### What you need to do
Your result will be the set of lines with "одному", copied from the material below.

══ Supplied data ══

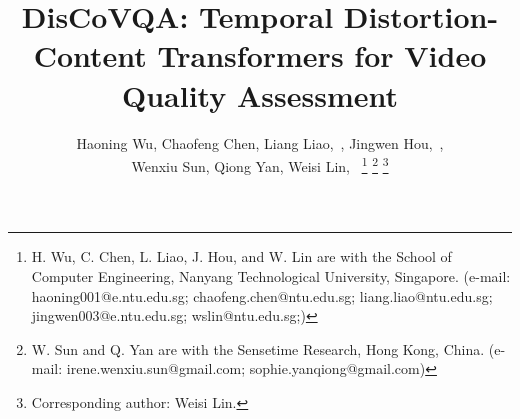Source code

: \documentclass[journal]{IEEEtran}
\begin{document}
\title{DisCoVQA: Temporal Distortion-Content Transformers for Video Quality Assessment}


\author{Haoning Wu,
        Chaofeng Chen,
        Liang Liao,~,
        Jingwen Hou,~,\\
        Wenxiu Sun,
        Qiong Yan,
        Weisi Lin,~
\thanks{H. Wu, C. Chen, L. Liao, J. Hou, and W. Lin are with the School of Computer Engineering, Nanyang Technological University, Singapore. (e-mail: haoning001@e.ntu.edu.sg; chaofeng.chen@ntu.edu.sg; liang.liao@ntu.edu.sg; jingwen003@e.ntu.edu.sg; wslin@ntu.edu.sg;)}
\thanks{W. Sun and Q. Yan are with the Sensetime Research, Hong Kong, China. (e-mail: irene.wenxiu.sun@gmail.com;  sophie.yanqiong@gmail.com)}
\thanks{Corresponding author: Weisi Lin.}}




\maketitle
\end{document}
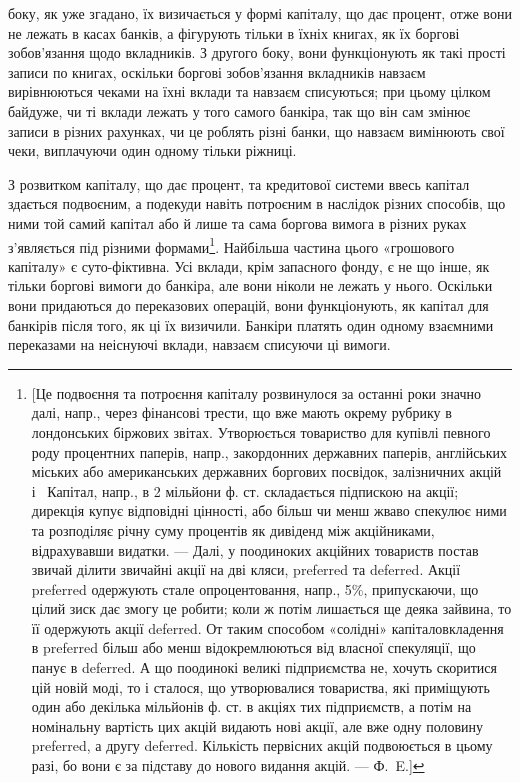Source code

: \parcont{}  %
боку, як уже згадано, їх визичається у формі капіталу, що дає процент, отже
вони не лежать в касах банків, а фігурують тільки в їхніх книгах, як їх боргові
зобов’язання щодо вкладників. З другого боку, вони функціонують як такі прості
записи по книгах, оскільки боргові зобов’язання вкладників навзаєм вирівнюються
чеками на їхні вклади та навзаєм списуються; при цьому цілком байдуже,
чи ті вклади лежать у того самого банкіра, так що він сам змінює записи
в різних рахунках, чи це роблять різні банки, що навзаєм вимінюють свої
чеки, виплачуючи один одному тільки ріжниці.

З розвитком капіталу, що дає процент, та кредитової системи ввесь капітал
здається подвоєним, а подекуди навіть потроєним в наслідок різних способів,
що ними той самий капітал або й лише та сама боргова вимога в різних
руках з’являється під різними формами\footnote{
[Це подвоєння та потроєння капіталу розвинулося за останні роки значно далі, напр., через
фінансові трести, що вже мають окрему рубрику в лондонських біржових звітах. Утворюється товариство
для купівлі певного роду процентних паперів, напр., закордонних державних паперів, англійських
міських або американських державних боргових посвідок, залізничних акцій і~ Капітал,
напр., в 2 мільйони ф. ст. складається підпискою на акції; дирекція купує відповідні цінності, або
більш чи менш жваво спекулює ними та розподіляє річну суму процентів як дивіденд між акційниками,
відрахувавши видатки. — Далі, у поодиноких акційних товариств постав звичай ділити звичайні акції
на дві кляси, preferred та deferred. Акції preferred одержують стале опроцентовання, напр., 5\%,
припускаючи, що цілий зиск дає змогу це робити; коли ж потім лишається ще деяка зайвина, то її
одержують акції deferred. От таким способом «солідні» капіталовкладення в preferred більш або менш
відокремлюються від власної спекуляції, що панує в deferred. А що поодинокі великі підприємства
не, хочуть скоритися цій новій моді, то і сталося, що утворювалися товариства, які приміщують один
або декілька мільйонів ф. ст. в акціях тих підприємств, а потім на номінальну вартість цих акцій
видають
нові акції, але вже одну половину preferred, а другу deferred. Кількість первісних акцій подвоюється
в цьому разі, бо вони є за підставу до нового видання акцій. — Ф.~E.]
}. Найбільша частина цього «грошового
капіталу» є суто-фіктивна. Усі вклади, крім запасного фонду, є не що інше,
як тільки боргові вимоги до банкіра, але вони ніколи не лежать у нього. Оскільки
вони придаються до переказових операцій, вони функціонують, як капітал для
банкірів після того, як ці їх визичили. Банкіри платять один одному взаємними
переказами на неіснуючі вклади, навзаєм списуючи ці вимоги.

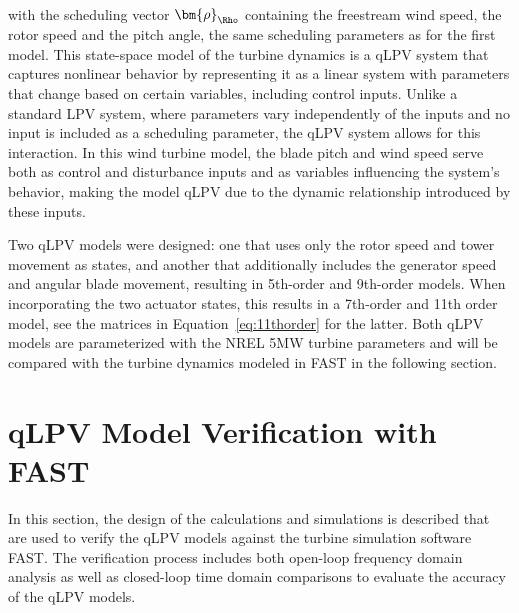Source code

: {\begin{equation}
\begin{aligned}
    \end{aligned}
\end{equation}
%
with the scheduling vector $\bm{\rho}_{\Rho}$ containing the freestream wind speed, the rotor speed and the pitch angle, the same scheduling parameters as for the first model.
This state-space model of the turbine dynamics is a qLPV system that captures nonlinear behavior by representing it as a linear system with parameters that change based on certain variables, including control inputs. Unlike a standard LPV system, where parameters vary independently of the  inputs and no input is included as a scheduling parameter, the qLPV system allows for this interaction. In this wind turbine model, the blade pitch and wind speed serve both as control and disturbance inputs and as variables influencing the system's behavior, making the model qLPV due to the dynamic relationship introduced by these inputs.

Two qLPV models were designed: one that uses only the rotor speed and tower movement as states, and another that additionally includes the generator speed and angular blade movement, resulting in 5th-order and 9th-order models. When incorporating the two actuator states, this results in a 7th-order and 11th order model, see the matrices in Equation~\ref{eq:11thorder} for the latter. Both qLPV models are parameterized with the NREL 5MW turbine parameters and will be compared with the turbine dynamics modeled in FAST in the following section.
%
\section{qLPV Model Verification with FAST} \label{sec:qLPVModelVerificationwithFAST0} 
In this section, the design of the calculations and simulations is described that are used to verify the qLPV models against the turbine simulation software FAST. The verification process includes both open-loop frequency domain analysis as well as closed-loop time domain comparisons to evaluate the accuracy of the qLPV models. 
}
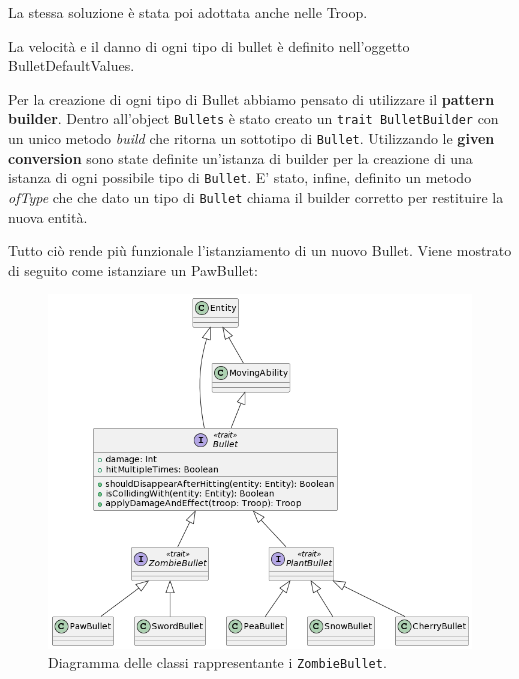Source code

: 

La stessa soluzione è stata poi adottata anche nelle Troop.

La velocità e il danno di ogni tipo di bullet è definito nell'oggetto BulletDefaultValues.

Per la creazione di ogni tipo di Bullet abbiamo pensato di utilizzare il \textbf{pattern builder}.
Dentro all'object \texttt{Bullets} è stato creato un \texttt{trait BulletBuilder}
con un unico metodo \textit{build} che ritorna un sottotipo di \texttt{Bullet}.
Utilizzando le \textbf{given conversion} sono state definite un'istanza di builder per la creazione di una istanza
di ogni possibile tipo di \texttt{Bullet}.
E' stato, infine, definito un metodo \textit{ofType} che che dato un tipo
di \texttt{Bullet} chiama il builder corretto per restituire la nuova entità.



Tutto ciò rende più funzionale l'istanziamento di un nuovo Bullet.
Viene mostrato di seguito come istanziare un PawBullet:



\begin{figure}[H]
    \centering
    \includegraphics[width=1\linewidth]{images/model-bullet}
    \caption{Diagramma delle classi rappresentante i \texttt{ZombieBullet}.}
    \label{fig:class-bullet}
\end{figure}

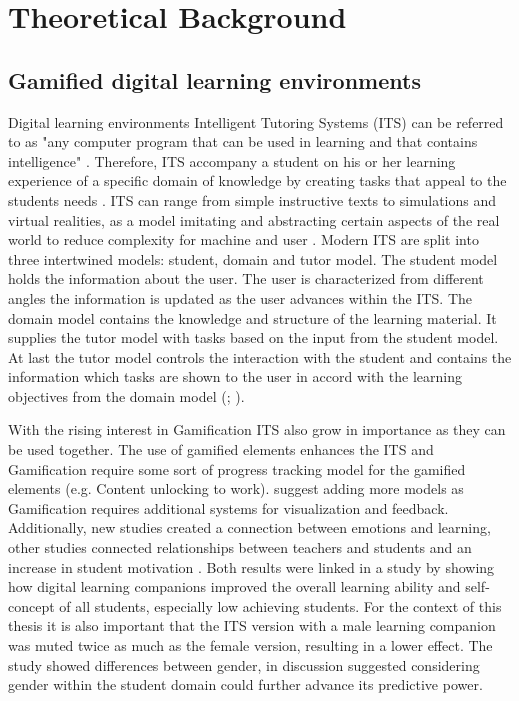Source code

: \section{Theoretical Background}

\subsection{Gamified digital learning environments}
Digital learning environments
Intelligent Tutoring Systems (ITS) can be referred to as "any computer program that can be used in learning and that contains intelligence" \>\parencite{freedmanLinksWhatIntelligent2000}.
Therefore, ITS accompany a student on his or her learning experience of a specific domain of knowledge by creating tasks that appeal to the students needs \parencite{gonzalezGamificationIntelligentTutoring2014}.
ITS can range from simple instructive texts to simulations and virtual realities, as a model imitating and abstracting certain aspects of the real world to reduce complexity for machine and user \parencite{psotkaIntelligentTutoringSystems1988}.
Modern ITS are split into three intertwined models: student, domain and tutor model. The student model holds the information about the user.
The user is characterized from different angles the information is updated as the user advances within the ITS.
The domain model contains the knowledge and structure of the learning material. It supplies the tutor model with tasks based on the input from the student model.
At last the tutor model controls the interaction with the student and contains the information which tasks are shown to the user in accord with the learning objectives from the domain model (\cite{gonzalezGamificationIntelligentTutoring2014}; \cite{freedmanLinksWhatIntelligent2000}).

With the rising interest in Gamification ITS also grow in importance as they can be used together. The use of gamified elements enhances the ITS and Gamification require some sort of progress tracking model for the gamified elements (e.g. Content unlocking to work).
\Textcite{gonzalezGamificationIntelligentTutoring2014} suggest adding more models as Gamification requires additional systems for visualization and feedback.
Additionally, new studies created a connection between emotions and learning, other studies connected relationships between teachers and students and an increase in student motivation \parencite{woolfAffectiveTutorsAutomatic2010}.
Both results were linked in a study by \Textcite{woolfAffectiveTutorsAutomatic2010} showing how digital learning companions improved the overall learning ability and self-concept of all students, especially low achieving students.
For the context of this thesis it is also important that the ITS version with a male learning companion was muted twice as much as the female version, resulting in a lower effect.
The study showed differences between gender, in discussion \Textcite{woolfAffectiveTutorsAutomatic2010} suggested considering gender within the student domain could further advance its predictive power.


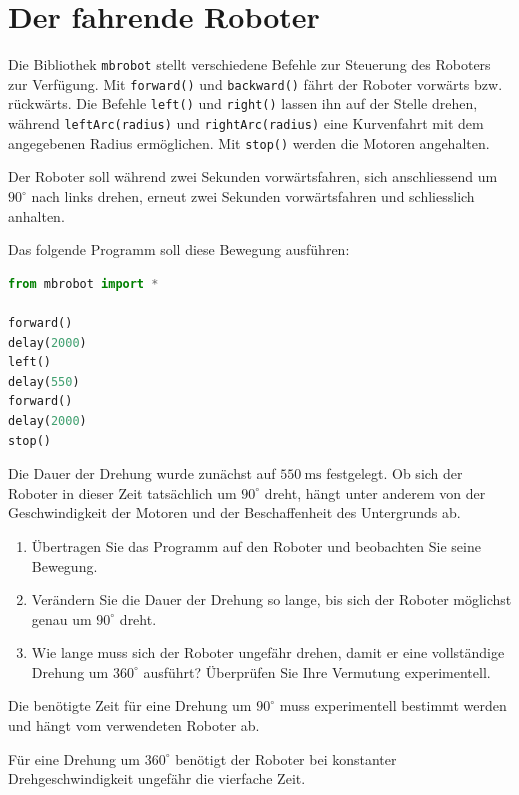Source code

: \section{Der fahrende Roboter}

Die Bibliothek \texttt{mbrobot} stellt verschiedene Befehle
zur Steuerung des Roboters zur Verfügung. Mit
\texttt{forward()} und \texttt{backward()} fährt der Roboter
vorwärts bzw. rückwärts. Die Befehle \texttt{left()} und
\texttt{right()} lassen ihn auf der Stelle drehen, während
\texttt{leftArc(radius)} und \texttt{rightArc(radius)}
eine Kurvenfahrt mit dem angegebenen Radius ermöglichen.
Mit \texttt{stop()} werden die Motoren angehalten.



\begin{myexercise}

    Der Roboter soll während zwei Sekunden vorwärtsfahren,
    sich anschliessend um \(90^\circ\) nach links drehen,
    erneut zwei Sekunden vorwärtsfahren und schliesslich
    anhalten.

    Das folgende Programm soll diese Bewegung ausführen:

    \begin{lstlisting}[language=Python]
from mbrobot import *

forward()
delay(2000)
left()
delay(550)
forward()
delay(2000)
stop()
    \end{lstlisting}

    Die Dauer der Drehung wurde zunächst auf
    \(\SI{550}{\milli\second}\) festgelegt. Ob sich der
    Roboter in dieser Zeit tatsächlich um \(90^\circ\)
    dreht, hängt unter anderem von der Geschwindigkeit
    der Motoren und der Beschaffenheit des Untergrunds ab.

    \begin{enumerate}
        \item Übertragen Sie das Programm auf den Roboter
              und beobachten Sie seine Bewegung.

        \item Verändern Sie die Dauer der Drehung so lange,
              bis sich der Roboter möglichst genau um
              \(90^\circ\) dreht.

        \item Wie lange muss sich der Roboter ungefähr
              drehen, damit er eine vollständige
              Drehung um \(360^\circ\) ausführt?
              Überprüfen Sie Ihre Vermutung experimentell.
    \end{enumerate}

    \begin{myanswer}
        Die benötigte Zeit für eine Drehung um \(90^\circ\)
        muss experimentell bestimmt werden und hängt
        vom verwendeten Roboter ab.

        Für eine Drehung um \(360^\circ\) benötigt der
        Roboter bei konstanter Drehgeschwindigkeit
        ungefähr die vierfache Zeit.
    \end{myanswer}
\end{myexercise}


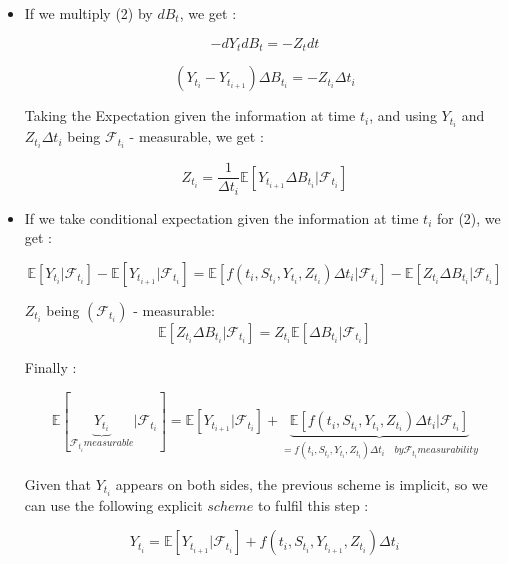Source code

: \begin{itemize}
	\item 
If we multiply (2) by $dB_t$, we get : 

\begin{displaymath}
- dY_tdB_t = - Z_tdt 
\end{displaymath}


\begin{displaymath}
(Y_{t_i} - Y_{t_{i + 1}}) \Delta B_{t_i} =- Z_{t_i}\Delta t_i
\end{displaymath}

Taking the Expectation given the information at time $t_i$, and using  
$Y_{t_i}$ and $Z_{t_i}\Delta t_i$ being $\mathcal{F}_{t_i}$ - measurable, 
we get : 

\begin{displaymath}
Z_{t_i} = \frac{1}{\Delta t_i}\mathbb{E}[Y_{t_{i + 1}} \Delta B_{t_i}  | \mathcal{F}_{t_i}]
\end{displaymath}


\item 

If we take conditional expectation given the information at time $t_i$ for (2), we get : 

\begin{displaymath}
\mathbb{E}[Y_{t_i}| \mathcal{F}_{t_i}] - \mathbb{E}[Y_{t_{i + 1}} | \mathcal{F}_{t_i}] = \mathbb{E}[f(t_i,S_{t_i}, Y_{t_i}, Z_{t_i})\Delta t_i| \mathcal{F}_{t_i}] -\mathbb{E}[Z_{t_i}\Delta B_{t_i}| \mathcal{F}_{t_i}]
\end{displaymath}

$Z_{t_i}$ being $(\mathcal{F}_{t_i})$ - measurable: 
\begin{displaymath}
\mathbb{E}[Z_{t_i}\Delta B_{t_i}| \mathcal{F}_{t_i}] = Z_{t_i}\mathbb{E}[\Delta B_{t_i}| \mathcal{F}_{t_i}]
\end{displaymath}

Finally : 

\begin{displaymath}
\mathbb{E}[\underbrace{Y_{t_i}}_{\mathcal{F}_{t_i} measurable}| \mathcal{F}_{t_i}] = \mathbb{E}[Y_{t_{i + 1}} | \mathcal{F}_{t_i}] +  \underbrace{\mathbb{E}[f(t_i,S_{t_i}, Y_{t_i}, Z_{t_i})\Delta t_i| \mathcal{F}_{t_i}]}_{= f(t_i,S_{t_i}, Y_{t_i}, Z_{t_i})\Delta t_i \quad by \mathcal{F}_{t_i} measurability}
\end{displaymath}

Given that $Y_{t_i}$ appears on both sides, the previous scheme is implicit, so we can use the following explicit $scheme$ to fulfil this step : 

\begin{displaymath}
Y_{t_i} = \mathbb{E}[Y_{t_{i + 1}} | \mathcal{F}_{t_i}] +  f(t_i,S_{t_i}, Y_{t_{i + 1}}, Z_{t_i})\Delta t_i
\end{displaymath}

\end{itemize}

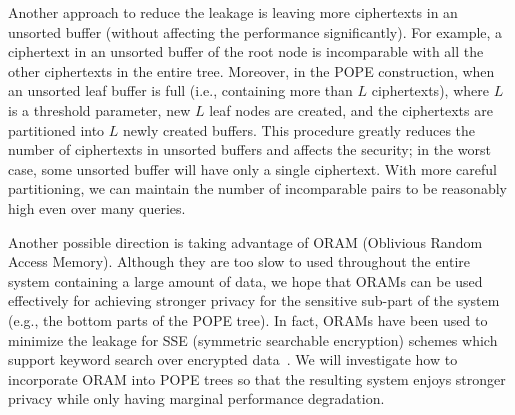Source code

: 

Another approach to reduce the leakage is leaving more ciphertexts in an
unsorted buffer (without affecting the performance significantly). For example,
a ciphertext in an unsorted buffer of the root node is incomparable with all
the other ciphertexts in the entire tree.  Moreover, in the POPE construction,
when an unsorted leaf buffer is full (i.e.,  containing more than $L$
ciphertexts), where $L$ is a threshold parameter, new $L$ leaf nodes are
created, and the ciphertexts are partitioned into $L$ newly created buffers.
This procedure greatly reduces the number of ciphertexts in unsorted buffers
and affects the security; in the worst case, some unsorted buffer will have
only a single ciphertext. With more careful partitioning, we can maintain the
number of incomparable pairs to be reasonably high even over many queries. 


Another possible direction is taking advantage of ORAM (Oblivious Random Access
Memory). Although they are too slow to used throughout the entire system
containing a large amount of data, we hope that ORAMs can be used effectively
for achieving stronger privacy for the sensitive sub-part of the system (e.g.,
the bottom parts of the POPE tree).  In fact, ORAMs have been used to minimize
the leakage for SSE (symmetric searchable encryption) schemes which support
keyword search over encrypted
data~\cite{NDSS:StePapShi14,C:GarMohPap16,RSA:IKLO16}. We will investigate how
to incorporate ORAM into POPE trees so that the resulting system enjoys
stronger privacy while only having marginal performance degradation.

═══

### Answer for the task
чеки, виплачуючи один одному тільки ріжниці.
банкірів після того, як ці їх визичили. Банкіри платять один одному взаємними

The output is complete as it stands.